Since, Our problem is kind of a logistic regression problem. A single layered perceptron would have done the work. 
But to increase the accuracy, multiple layers are used(for early convergence also) and  non-linearity is introduced by 'RELU' activation functions. 


In [None]:
model = keras.models.Sequential([
                                 tf.keras.layers.Dense(512,input_dim=X.shape[1],activation='relu'),
                                tf.keras.layers.Dense(128,activation='relu'),
                                 tf.keras.layers.Dense(64,activation='relu'),
                                  tf.keras.layers.Dense(1, activation='sigmoid')
])

In [None]:
model.compile(loss='binary_crossentropy', optimizer='adam', metrics=['acc'])

In [None]:
model.summary()

# **Model Fitting**
In order to avoid overfitting no. of epochs and batchsize are tweaked by hit and trial to get highest accuracy and minimum loss.

In [None]:
history_OneHot=model.fit(X, np.asarray(Y).astype(np.int32), epochs=11, batch_size=10000, verbose=1)

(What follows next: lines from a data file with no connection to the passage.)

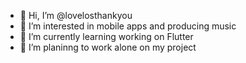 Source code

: - 👋 Hi, I’m @lovelosthankyou
- 👀 I’m interested in mobile apps and producing music
- 🌱 I’m currently learning working on Flutter
- 💞️ I’m planinng to work alone on my project


<!---
lovelosthankyou/lovelosthankyou is a ✨ special ✨ repository because its `README.md` (this file) appears on your GitHub profile.
You can click the Preview link to take a look at your changes.
--->
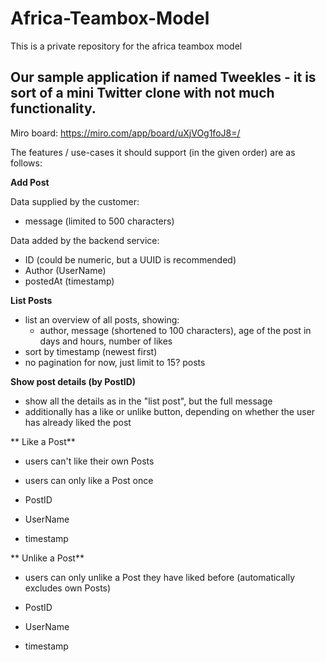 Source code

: # Africa-Teambox-Model
This is a private repository for the africa teambox model

## Our sample application if named Tweekles - it is sort of a mini Twitter clone with not much functionality.

Miro board: https://miro.com/app/board/uXjVOg1foJ8=/

The features / use-cases it should support (in the given order) are as follows:

**Add Post**

Data supplied by the customer:
* message (limited to 500 characters)

Data added by the backend service:
* ID (could be numeric, but a UUID is recommended)
* Author (UserName)
* postedAt (timestamp)

**List Posts**

* list an overview of all posts, showing:
  * author, message (shortened to 100 characters), age of the post in days and hours, number of likes
* sort by timestamp (newest first)
* no pagination for now, just limit to 15? posts
  
**Show post details (by PostID)**

* show all the details as in the "list post", but the full message
* additionally has a like or unlike button, depending on whether the user has already liked the post

** Like a Post**

* users can't like their own Posts
* users can only like a Post once

* PostID
* UserName
* timestamp


** Unlike a Post**

* users can only unlike a Post they have liked before (automatically excludes own Posts)

* PostID
* UserName
* timestamp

# Writing in to the output file
ie ./submission.csv

In [None]:
predictions = model.predict(Test_X)
submit = pd.concat([testset['id'], pd.Series(predictions[:,0]).rename('target')], axis=1)
submit.to_csv('submission.csv', index=False, header=True)

In [None]:
submit

# Training same model,But Label Encoding is Used.
**To prove our comparison** 

In [None]:
dataset = pd.read_csv(r'../input/cat-in-the-dat/train.csv')

X= dataset.iloc[:,1:24].values
Y= dataset.iloc[:,24].values


In [None]:
def labelEncode(listData,index):
    labelEncoder=LabelEncoder()
    listData[:,index]=labelEncoder.fit_transform(listData[:,index]) 

In [None]:
dataset.iloc[:,1:24]

if We observe the dataset only columns 3-14 and 16-21 are having **Categorical Data**.
Hence, Applying encoding on that data only.

In [None]:
from sklearn.preprocessing import LabelEncoder
for i in range(3,15):
    labelEncode(X,i)
for i in range(16,21):
    labelEncode(X,i)


In [None]:
model = keras.models.Sequential([
                                 tf.keras.layers.Dense(512,input_dim=X.shape[1],activation='relu'),
                                tf.keras.layers.Dense(128,activation='relu'),
                                 tf.keras.layers.Dense(64,activation='relu'),
                                  tf.keras.layers.Dense(1, activation='sigmoid')
])

In [None]:
model.compile(loss='binary_crossentropy', optimizer='adam', metrics=['acc'])

In [None]:
history_label=model.fit(np.asarray(X).astype(np.int32), np.asarray(Y).astype(np.int32), epochs=11, batch_size=10000, verbose=1)

In [None]:
# PLOT LOSS AND ACCURACY
%matplotlib inline

import matplotlib.image  as mpimg
import matplotlib.pyplot as plt
oneacc=history_OneHot.history['acc']
labelacc=history_label.history['acc']
oneloss=history_OneHot.history['loss']
labelloss=history_label.history['loss']

# Label Encoding vs One Hot Encoding
<a id="comparison">**The Following is the comparison of Accuracy and Loss for Both the techniques.**</a>

In [None]:
epochs=range(len(oneacc)) # Get number of epochs

plt.plot(epochs, oneacc, 'b', "Label Encoding Accuracy")
plt.plot(epochs, labelacc, 'r', "OneHotEncoding Accuracy")
plt.title('Difference between accuracy of Label and OneHotEncoder')
plt.figure()




As you can see in the above plot, Accuracy of OneHotEncoder approches 1 nearby 6th epoch. Which in the case of Labelled Encoder has very low slope so will take more no. of epochs to reach.

In [None]:
plt.plot(epochs, oneloss, 'r', "Label Encoding  Loss")
plt.plot(epochs, labelloss, 'b', "OneHotEncoding Loss")
plt.title('Difference between Loss of Label and OneHotEncoder')
plt.figure()

As you can see in the above plot, Loss of OneHotEncoder is very less from the initial Epoch, which in the case of Labelled Encoder will take a large no. of epochs to reach so.